Home Cultura Il "Libro di Pietra" delle Mura Elimo-Puniche di Erice

Il “Libro di Pietra” delle Mura Elimo-Puniche di Erice

di Mario Torrente

Alla scoperta delle Mura Elimo Puniche di Erice dove nel prossimo fine settimana si terranno le Giornate di Primavera del Fai. Le fortificazioni della cinta muraria ericina rappresentano uno dei monumenti più antichi e meglio conservati della Sicilia e ci portano indietro nel tempo di ben 2500.

Il tratto tra Porta Carmine e Porta Spada è sicuramente quello più affascinante delle le Mura Elimo-Puniche di Erice. Qui si può cogliere l’imponenza di questa faraonica, che con i suoi oltre 2500 anni di storia è tra i monumenti più antichi e meglio conservati della Sicilia. I massi megalitici che la compongono rappresentano le “pagine” di un avvincente Libro di pietra, da leggere semplicemente camminando e osservando, che ci porta indietro di millenni, al tempo dell’arrivo degli Elimi ad Erice, che loro chiamarono Iruka.

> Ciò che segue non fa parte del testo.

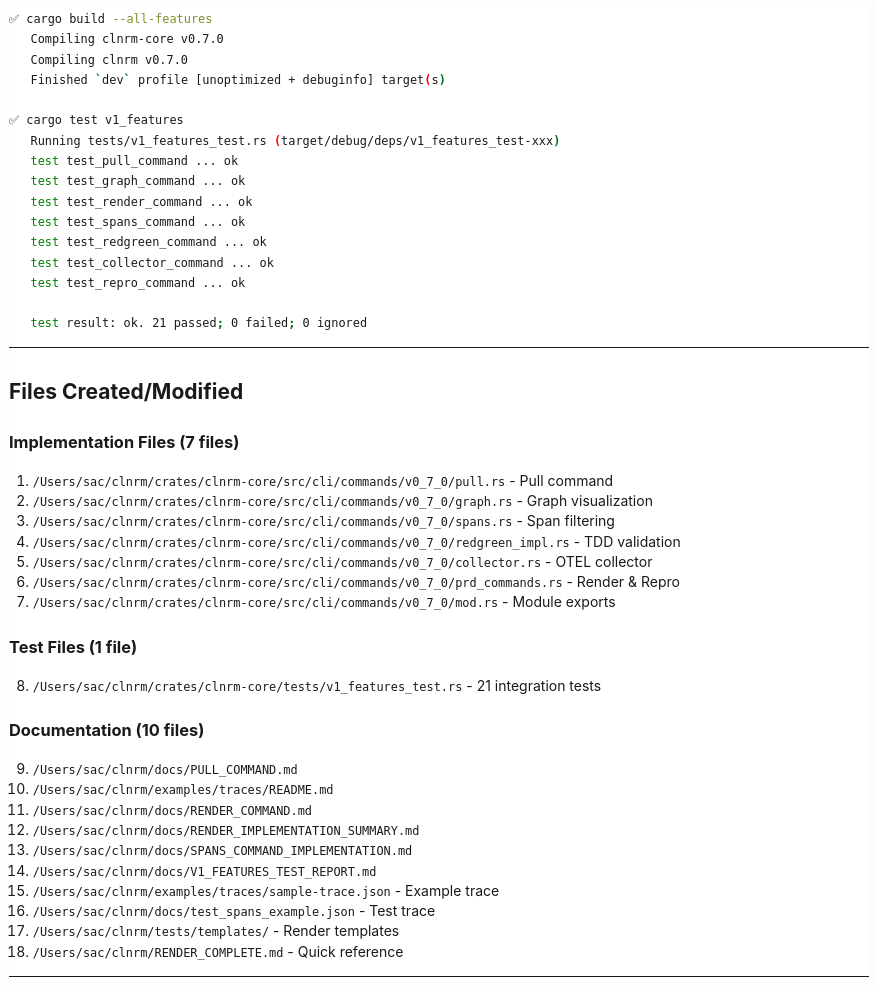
 ```bash
✅ cargo build --all-features
   Compiling clnrm-core v0.7.0
   Compiling clnrm v0.7.0
   Finished `dev` profile [unoptimized + debuginfo] target(s)

✅ cargo test v1_features
   Running tests/v1_features_test.rs (target/debug/deps/v1_features_test-xxx)
   test test_pull_command ... ok
   test test_graph_command ... ok
   test test_render_command ... ok
   test test_spans_command ... ok
   test test_redgreen_command ... ok
   test test_collector_command ... ok
   test test_repro_command ... ok

   test result: ok. 21 passed; 0 failed; 0 ignored
```

---

## Files Created/Modified

### Implementation Files (7 files)

1. `/Users/sac/clnrm/crates/clnrm-core/src/cli/commands/v0_7_0/pull.rs` - Pull command
2. `/Users/sac/clnrm/crates/clnrm-core/src/cli/commands/v0_7_0/graph.rs` - Graph visualization
3. `/Users/sac/clnrm/crates/clnrm-core/src/cli/commands/v0_7_0/spans.rs` - Span filtering
4. `/Users/sac/clnrm/crates/clnrm-core/src/cli/commands/v0_7_0/redgreen_impl.rs` - TDD validation
5. `/Users/sac/clnrm/crates/clnrm-core/src/cli/commands/v0_7_0/collector.rs` - OTEL collector
6. `/Users/sac/clnrm/crates/clnrm-core/src/cli/commands/v0_7_0/prd_commands.rs` - Render & Repro
7. `/Users/sac/clnrm/crates/clnrm-core/src/cli/commands/v0_7_0/mod.rs` - Module exports

### Test Files (1 file)

8. `/Users/sac/clnrm/crates/clnrm-core/tests/v1_features_test.rs` - 21 integration tests

### Documentation (10 files)

9. `/Users/sac/clnrm/docs/PULL_COMMAND.md`
10. `/Users/sac/clnrm/examples/traces/README.md`
11. `/Users/sac/clnrm/docs/RENDER_COMMAND.md`
12. `/Users/sac/clnrm/docs/RENDER_IMPLEMENTATION_SUMMARY.md`
13. `/Users/sac/clnrm/docs/SPANS_COMMAND_IMPLEMENTATION.md`
14. `/Users/sac/clnrm/docs/V1_FEATURES_TEST_REPORT.md`
15. `/Users/sac/clnrm/examples/traces/sample-trace.json` - Example trace
16. `/Users/sac/clnrm/docs/test_spans_example.json` - Test trace
17. `/Users/sac/clnrm/tests/templates/` - Render templates
18. `/Users/sac/clnrm/RENDER_COMPLETE.md` - Quick reference

---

Di questo misterioso popolo si sa poco. Tra le ipotesi sulla loro provenienza avanzate dagli studiosi c’è quella che porta nel mar Egeo, dalle parti di Troia prima della fuga di Enea raccontata da Virgilio. Gli Elimi potrebbero essere esuli scampati alla distruzione della città di re Priamo e approdati nella cuspide occidentale della Sicilia, dove fondarono Erice e Segesta. E la cinta muraria, datata attorno al sesto secolo avanti Cristo, ci racconta proprio di questo popolo e di chi venne dopo, i Punici, che ai primi massi di epoca elima misero un secondo strato di blocchi, meglio squadrati ed intagliati rispetto ai primi, che invece appaiono decisamente meno lavorati e più grandi al punto da essere definiti “megalitici”.

Andando su con lo sguardo, le pietre diventano man mano più piccole e leggere: si va dalla mastodontica base elima di blocchi calcarei, alla fascia intermedia punica di conci ben squadrati a quella medievale che, oltre al livello superiore del tratto più antico, comprende tutto l’itinerario che da Porta Trapani arriva fino a metà della via Rabadà. Questa è la parte fatta dopo l’ampliamento disposto dal 1200 in poi con l’arrivo degli Aragonesi.

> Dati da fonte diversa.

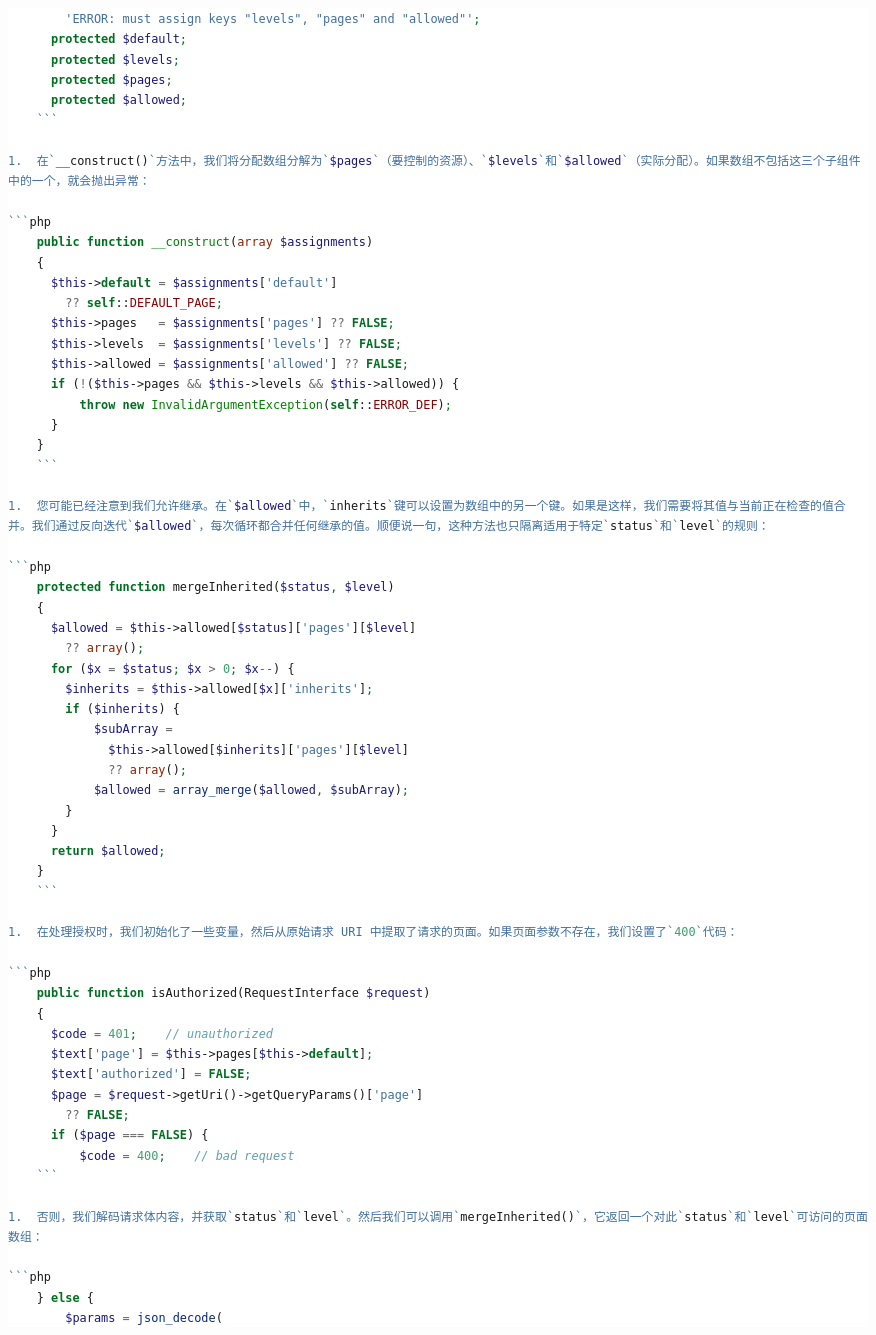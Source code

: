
 ```php
        'ERROR: must assign keys "levels", "pages" and "allowed"';
      protected $default;
      protected $levels;
      protected $pages;
      protected $allowed; 
    ```

1.  在`__construct()`方法中，我们将分配数组分解为`$pages`（要控制的资源）、`$levels`和`$allowed`（实际分配）。如果数组不包括这三个子组件中的一个，就会抛出异常：

```php
    public function __construct(array $assignments)
    {
      $this->default = $assignments['default'] 
        ?? self::DEFAULT_PAGE;
      $this->pages   = $assignments['pages'] ?? FALSE;
      $this->levels  = $assignments['levels'] ?? FALSE;
      $this->allowed = $assignments['allowed'] ?? FALSE;
      if (!($this->pages && $this->levels && $this->allowed)) {
          throw new InvalidArgumentException(self::ERROR_DEF);
      }
    }
    ```

1.  您可能已经注意到我们允许继承。在`$allowed`中，`inherits`键可以设置为数组中的另一个键。如果是这样，我们需要将其值与当前正在检查的值合并。我们通过反向迭代`$allowed`，每次循环都合并任何继承的值。顺便说一句，这种方法也只隔离适用于特定`status`和`level`的规则：

```php
    protected function mergeInherited($status, $level)
    {
      $allowed = $this->allowed[$status]['pages'][$level] 
        ?? array();
      for ($x = $status; $x > 0; $x--) {
        $inherits = $this->allowed[$x]['inherits'];
        if ($inherits) {
            $subArray = 
              $this->allowed[$inherits]['pages'][$level] 
              ?? array();
            $allowed = array_merge($allowed, $subArray);
        }
      }
      return $allowed;
    }
    ```

1.  在处理授权时，我们初始化了一些变量，然后从原始请求 URI 中提取了请求的页面。如果页面参数不存在，我们设置了`400`代码：

```php
    public function isAuthorized(RequestInterface $request)
    {
      $code = 401;    // unauthorized
      $text['page'] = $this->pages[$this->default];
      $text['authorized'] = FALSE;
      $page = $request->getUri()->getQueryParams()['page'] 
        ?? FALSE;
      if ($page === FALSE) {
          $code = 400;    // bad request
    ```

1.  否则，我们解码请求体内容，并获取`status`和`level`。然后我们可以调用`mergeInherited()`，它返回一个对此`status`和`level`可访问的页面数组：

```php
    } else {
        $params = json_decode(
```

Quella più antica è invece il tratto di Porta Carmine e Porta Spada, dove si può “leggere” la storia di Erice attraverso le sue pietre lungo l’itinerario delle mura, lungo quasi un chilometro. Anche da un punto di vista geologico, perchè osservando bene su questi blocchi di pietra calcarea sono ben visibili i segni dei cespi di corallo e altri reperti fossili lasciati quando questa montagna, milioni di anni addietro, era sotto il mare. Adesso qui questi massi si incontrano con le nuvole ed il mare sta poco più di settecento metri sotto.

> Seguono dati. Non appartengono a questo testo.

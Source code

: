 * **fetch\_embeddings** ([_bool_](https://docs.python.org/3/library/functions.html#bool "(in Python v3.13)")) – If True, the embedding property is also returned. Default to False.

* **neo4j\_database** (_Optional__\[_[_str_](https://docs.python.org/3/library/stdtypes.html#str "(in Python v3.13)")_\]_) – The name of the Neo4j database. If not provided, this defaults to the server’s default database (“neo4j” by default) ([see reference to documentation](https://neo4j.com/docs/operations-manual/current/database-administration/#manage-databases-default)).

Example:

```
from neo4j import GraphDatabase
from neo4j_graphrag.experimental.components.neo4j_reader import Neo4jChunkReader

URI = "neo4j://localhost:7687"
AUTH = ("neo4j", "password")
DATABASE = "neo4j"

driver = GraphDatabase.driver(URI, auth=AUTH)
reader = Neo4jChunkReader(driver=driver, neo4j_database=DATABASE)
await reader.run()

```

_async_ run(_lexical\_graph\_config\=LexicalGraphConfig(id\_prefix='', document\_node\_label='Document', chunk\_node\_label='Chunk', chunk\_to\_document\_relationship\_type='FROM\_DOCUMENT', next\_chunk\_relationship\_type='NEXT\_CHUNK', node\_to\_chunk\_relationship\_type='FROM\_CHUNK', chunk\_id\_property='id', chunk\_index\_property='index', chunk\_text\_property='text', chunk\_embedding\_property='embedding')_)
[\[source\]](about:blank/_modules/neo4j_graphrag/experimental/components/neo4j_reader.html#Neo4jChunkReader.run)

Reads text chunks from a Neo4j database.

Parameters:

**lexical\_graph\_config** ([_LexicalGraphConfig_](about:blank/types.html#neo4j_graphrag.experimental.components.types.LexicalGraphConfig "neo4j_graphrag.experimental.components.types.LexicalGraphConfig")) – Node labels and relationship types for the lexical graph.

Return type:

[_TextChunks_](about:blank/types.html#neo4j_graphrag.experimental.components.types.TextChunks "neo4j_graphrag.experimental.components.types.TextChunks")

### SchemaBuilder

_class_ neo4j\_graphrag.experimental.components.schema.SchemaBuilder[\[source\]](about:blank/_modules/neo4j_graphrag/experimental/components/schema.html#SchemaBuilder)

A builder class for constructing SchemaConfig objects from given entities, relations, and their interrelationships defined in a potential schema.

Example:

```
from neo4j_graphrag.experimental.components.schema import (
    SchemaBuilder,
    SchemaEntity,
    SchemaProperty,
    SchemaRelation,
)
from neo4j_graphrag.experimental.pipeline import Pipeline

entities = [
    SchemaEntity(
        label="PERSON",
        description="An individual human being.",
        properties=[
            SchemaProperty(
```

Insomma, percorrere questi sentieri va decisamente oltre la semplice idea di passeggiata: è un vero e proprio tuffo nel passato, dove il cammino si carica di emozioni e suggestioni in un luogo incantato, così ricco di bellezza e leggenda. Di natura e cultura. Di pace dei sensi e ricarica dell’anima. E dove una semplice passeggiata diventa un racconto tra mito e storia. Che qui si intrecciano in un tutt’uno restando impresse nel grande “Libro di pietra” delle Mura di Erice.